_Task instructions_: Report each line from the records where the string "https" turns up.
[Opening Information section]
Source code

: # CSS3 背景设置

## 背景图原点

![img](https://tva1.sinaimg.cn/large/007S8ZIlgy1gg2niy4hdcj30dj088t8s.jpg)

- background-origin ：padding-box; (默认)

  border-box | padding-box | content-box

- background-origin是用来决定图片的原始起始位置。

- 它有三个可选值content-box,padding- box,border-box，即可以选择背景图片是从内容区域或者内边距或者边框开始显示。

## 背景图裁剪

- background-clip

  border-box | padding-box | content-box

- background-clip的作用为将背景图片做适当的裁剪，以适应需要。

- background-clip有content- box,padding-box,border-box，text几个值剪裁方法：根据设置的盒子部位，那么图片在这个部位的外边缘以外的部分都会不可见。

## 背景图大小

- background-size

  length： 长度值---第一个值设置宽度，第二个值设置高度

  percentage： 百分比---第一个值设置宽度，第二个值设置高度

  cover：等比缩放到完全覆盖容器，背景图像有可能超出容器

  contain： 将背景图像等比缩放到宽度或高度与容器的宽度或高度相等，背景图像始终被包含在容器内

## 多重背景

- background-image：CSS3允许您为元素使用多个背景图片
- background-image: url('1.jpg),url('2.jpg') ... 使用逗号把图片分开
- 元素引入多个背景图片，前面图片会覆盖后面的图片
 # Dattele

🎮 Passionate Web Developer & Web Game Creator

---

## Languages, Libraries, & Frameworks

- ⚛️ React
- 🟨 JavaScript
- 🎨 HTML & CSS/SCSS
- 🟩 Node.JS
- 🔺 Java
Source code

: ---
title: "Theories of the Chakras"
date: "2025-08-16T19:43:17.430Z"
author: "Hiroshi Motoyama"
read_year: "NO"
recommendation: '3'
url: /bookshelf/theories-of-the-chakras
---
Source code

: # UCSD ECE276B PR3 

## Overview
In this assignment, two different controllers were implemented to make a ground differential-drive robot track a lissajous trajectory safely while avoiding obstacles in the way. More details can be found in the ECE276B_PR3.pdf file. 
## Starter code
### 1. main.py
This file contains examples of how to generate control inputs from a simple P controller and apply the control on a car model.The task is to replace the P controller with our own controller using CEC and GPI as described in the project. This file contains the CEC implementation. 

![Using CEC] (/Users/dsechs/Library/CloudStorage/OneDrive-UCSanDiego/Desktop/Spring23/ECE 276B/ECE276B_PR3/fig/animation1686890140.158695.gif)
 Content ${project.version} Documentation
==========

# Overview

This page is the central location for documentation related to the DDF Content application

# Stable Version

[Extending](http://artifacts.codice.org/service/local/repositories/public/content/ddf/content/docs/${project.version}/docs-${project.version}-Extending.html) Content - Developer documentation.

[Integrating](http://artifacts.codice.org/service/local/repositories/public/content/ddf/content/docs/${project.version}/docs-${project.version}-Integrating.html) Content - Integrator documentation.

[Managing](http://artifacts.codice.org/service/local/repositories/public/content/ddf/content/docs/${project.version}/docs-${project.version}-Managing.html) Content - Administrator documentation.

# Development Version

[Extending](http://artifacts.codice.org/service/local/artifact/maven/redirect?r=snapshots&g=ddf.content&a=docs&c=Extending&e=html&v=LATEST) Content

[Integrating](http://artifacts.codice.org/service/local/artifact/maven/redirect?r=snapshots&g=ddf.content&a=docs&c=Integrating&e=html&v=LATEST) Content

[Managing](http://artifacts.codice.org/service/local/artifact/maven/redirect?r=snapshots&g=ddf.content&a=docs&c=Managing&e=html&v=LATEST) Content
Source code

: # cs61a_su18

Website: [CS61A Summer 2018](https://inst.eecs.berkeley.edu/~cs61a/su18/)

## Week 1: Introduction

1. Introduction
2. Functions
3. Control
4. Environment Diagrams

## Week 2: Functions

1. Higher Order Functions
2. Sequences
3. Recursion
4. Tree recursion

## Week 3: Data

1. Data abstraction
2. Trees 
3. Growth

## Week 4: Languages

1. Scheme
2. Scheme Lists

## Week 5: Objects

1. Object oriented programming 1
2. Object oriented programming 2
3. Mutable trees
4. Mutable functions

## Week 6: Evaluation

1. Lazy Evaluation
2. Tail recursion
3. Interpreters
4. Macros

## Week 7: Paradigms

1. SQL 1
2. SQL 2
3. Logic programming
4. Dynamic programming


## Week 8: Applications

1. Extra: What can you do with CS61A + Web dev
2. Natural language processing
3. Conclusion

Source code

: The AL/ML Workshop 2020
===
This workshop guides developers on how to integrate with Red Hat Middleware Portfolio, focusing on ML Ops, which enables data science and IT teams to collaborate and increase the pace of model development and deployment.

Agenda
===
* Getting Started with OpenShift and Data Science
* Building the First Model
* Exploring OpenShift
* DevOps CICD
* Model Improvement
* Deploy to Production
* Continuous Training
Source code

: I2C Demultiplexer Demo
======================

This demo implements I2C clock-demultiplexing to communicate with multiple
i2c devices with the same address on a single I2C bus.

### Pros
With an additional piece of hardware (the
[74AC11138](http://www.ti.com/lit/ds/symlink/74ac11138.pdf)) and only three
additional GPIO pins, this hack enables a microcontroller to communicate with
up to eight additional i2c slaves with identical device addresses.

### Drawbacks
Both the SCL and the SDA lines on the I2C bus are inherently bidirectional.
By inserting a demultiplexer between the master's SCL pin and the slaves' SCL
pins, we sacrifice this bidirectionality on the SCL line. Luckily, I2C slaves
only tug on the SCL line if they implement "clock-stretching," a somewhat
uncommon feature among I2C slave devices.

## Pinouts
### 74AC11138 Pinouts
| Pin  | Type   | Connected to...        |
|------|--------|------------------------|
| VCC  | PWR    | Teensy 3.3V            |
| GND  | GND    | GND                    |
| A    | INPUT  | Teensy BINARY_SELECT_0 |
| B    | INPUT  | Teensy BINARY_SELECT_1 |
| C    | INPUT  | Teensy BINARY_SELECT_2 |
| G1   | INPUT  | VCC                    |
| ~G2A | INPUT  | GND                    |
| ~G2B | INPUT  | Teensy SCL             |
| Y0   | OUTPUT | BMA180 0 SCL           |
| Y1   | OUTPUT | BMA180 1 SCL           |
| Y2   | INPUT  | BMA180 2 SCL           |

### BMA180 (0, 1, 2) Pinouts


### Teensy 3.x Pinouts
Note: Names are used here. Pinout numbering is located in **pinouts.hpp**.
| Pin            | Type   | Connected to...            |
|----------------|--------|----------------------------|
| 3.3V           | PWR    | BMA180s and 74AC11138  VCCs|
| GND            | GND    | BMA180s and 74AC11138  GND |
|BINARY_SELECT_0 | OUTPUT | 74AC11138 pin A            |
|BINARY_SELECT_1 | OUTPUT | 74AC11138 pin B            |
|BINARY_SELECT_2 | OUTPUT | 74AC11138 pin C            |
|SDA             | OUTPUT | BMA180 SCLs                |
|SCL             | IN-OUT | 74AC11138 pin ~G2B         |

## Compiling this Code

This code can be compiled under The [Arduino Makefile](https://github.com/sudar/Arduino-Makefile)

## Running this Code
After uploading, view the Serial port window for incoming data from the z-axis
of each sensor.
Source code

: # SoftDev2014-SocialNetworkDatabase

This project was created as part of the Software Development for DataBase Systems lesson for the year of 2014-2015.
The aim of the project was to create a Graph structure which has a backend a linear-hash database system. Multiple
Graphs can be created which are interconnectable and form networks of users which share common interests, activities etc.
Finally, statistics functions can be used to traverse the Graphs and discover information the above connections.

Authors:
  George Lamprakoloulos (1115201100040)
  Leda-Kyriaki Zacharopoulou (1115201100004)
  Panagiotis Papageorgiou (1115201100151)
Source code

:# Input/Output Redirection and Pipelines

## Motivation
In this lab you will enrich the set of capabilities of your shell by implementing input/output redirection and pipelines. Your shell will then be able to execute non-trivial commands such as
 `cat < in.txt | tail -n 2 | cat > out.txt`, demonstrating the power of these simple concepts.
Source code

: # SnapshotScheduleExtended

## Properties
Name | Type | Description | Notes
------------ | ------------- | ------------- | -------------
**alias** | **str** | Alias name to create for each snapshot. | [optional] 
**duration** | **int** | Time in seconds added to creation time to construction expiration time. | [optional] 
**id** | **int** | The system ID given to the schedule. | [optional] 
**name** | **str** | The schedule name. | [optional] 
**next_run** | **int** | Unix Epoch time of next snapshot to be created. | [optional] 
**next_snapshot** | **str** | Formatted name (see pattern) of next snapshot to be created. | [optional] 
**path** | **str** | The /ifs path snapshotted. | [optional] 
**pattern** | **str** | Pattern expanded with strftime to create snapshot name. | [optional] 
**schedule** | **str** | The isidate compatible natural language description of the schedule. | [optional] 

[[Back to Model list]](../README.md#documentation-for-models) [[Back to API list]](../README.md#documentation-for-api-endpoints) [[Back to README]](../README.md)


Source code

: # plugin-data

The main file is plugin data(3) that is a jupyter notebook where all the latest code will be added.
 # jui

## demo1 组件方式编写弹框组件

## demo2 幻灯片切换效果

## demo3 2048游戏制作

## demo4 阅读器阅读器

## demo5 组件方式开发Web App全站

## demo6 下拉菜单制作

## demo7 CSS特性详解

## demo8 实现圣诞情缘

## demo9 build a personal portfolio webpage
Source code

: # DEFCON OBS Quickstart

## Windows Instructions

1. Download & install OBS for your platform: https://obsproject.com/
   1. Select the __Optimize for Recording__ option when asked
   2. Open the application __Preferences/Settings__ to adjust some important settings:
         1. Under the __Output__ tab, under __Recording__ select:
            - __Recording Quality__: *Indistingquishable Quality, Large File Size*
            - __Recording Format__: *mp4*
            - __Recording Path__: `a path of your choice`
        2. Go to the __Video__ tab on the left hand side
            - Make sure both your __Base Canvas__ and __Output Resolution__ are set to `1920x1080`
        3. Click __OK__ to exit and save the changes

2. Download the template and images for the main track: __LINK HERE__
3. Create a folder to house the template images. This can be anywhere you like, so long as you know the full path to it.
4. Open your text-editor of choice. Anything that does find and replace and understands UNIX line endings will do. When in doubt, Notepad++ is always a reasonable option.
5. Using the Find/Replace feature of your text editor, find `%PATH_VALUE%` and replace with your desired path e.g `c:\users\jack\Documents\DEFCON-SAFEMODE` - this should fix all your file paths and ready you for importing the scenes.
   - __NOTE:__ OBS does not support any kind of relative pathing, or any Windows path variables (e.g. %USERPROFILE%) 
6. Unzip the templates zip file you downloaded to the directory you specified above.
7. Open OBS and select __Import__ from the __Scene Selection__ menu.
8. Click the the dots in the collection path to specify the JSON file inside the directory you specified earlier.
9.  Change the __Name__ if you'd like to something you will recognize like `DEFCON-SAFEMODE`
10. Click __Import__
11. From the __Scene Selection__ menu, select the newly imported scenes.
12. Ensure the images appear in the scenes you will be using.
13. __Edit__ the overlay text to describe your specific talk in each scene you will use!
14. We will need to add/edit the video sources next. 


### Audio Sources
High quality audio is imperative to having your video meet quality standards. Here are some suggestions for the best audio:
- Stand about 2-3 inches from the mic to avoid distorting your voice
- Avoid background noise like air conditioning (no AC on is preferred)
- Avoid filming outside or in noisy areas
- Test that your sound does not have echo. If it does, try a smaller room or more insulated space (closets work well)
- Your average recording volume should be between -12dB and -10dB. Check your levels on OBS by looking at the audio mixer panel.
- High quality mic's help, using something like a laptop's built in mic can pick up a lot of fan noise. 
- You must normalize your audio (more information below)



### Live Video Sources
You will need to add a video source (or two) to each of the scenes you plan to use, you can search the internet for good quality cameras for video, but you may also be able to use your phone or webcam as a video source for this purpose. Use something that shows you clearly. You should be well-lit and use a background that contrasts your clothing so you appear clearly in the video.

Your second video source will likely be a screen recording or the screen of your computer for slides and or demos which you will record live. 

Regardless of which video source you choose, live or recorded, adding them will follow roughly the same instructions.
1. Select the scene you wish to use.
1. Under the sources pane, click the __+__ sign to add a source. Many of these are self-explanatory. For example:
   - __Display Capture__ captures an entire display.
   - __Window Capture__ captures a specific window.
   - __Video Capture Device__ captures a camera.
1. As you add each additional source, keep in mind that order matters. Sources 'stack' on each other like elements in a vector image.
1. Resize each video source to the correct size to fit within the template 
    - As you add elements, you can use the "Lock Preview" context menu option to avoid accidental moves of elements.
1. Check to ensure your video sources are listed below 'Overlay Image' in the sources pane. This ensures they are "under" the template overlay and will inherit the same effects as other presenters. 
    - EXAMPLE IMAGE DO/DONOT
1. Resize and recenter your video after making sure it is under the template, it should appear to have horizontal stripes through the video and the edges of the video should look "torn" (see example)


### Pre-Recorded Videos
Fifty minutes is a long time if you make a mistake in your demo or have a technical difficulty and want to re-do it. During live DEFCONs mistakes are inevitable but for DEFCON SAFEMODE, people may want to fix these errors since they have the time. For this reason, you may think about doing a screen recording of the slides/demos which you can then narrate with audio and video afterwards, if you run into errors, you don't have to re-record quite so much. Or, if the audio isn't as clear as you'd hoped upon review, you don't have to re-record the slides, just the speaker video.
[Closing Information section]
_Task output_:
![img](https://tva1.sinaimg.cn/large/007S8ZIlgy1gg2niy4hdcj30dj088t8s.jpg)
Website: [CS61A Summer 2018](https://inst.eecs.berkeley.edu/~cs61a/su18/)
This code can be compiled under The [Arduino Makefile](https://github.com/sudar/Arduino-Makefile)
1. Download & install OBS for your platform: https://obsproject.com/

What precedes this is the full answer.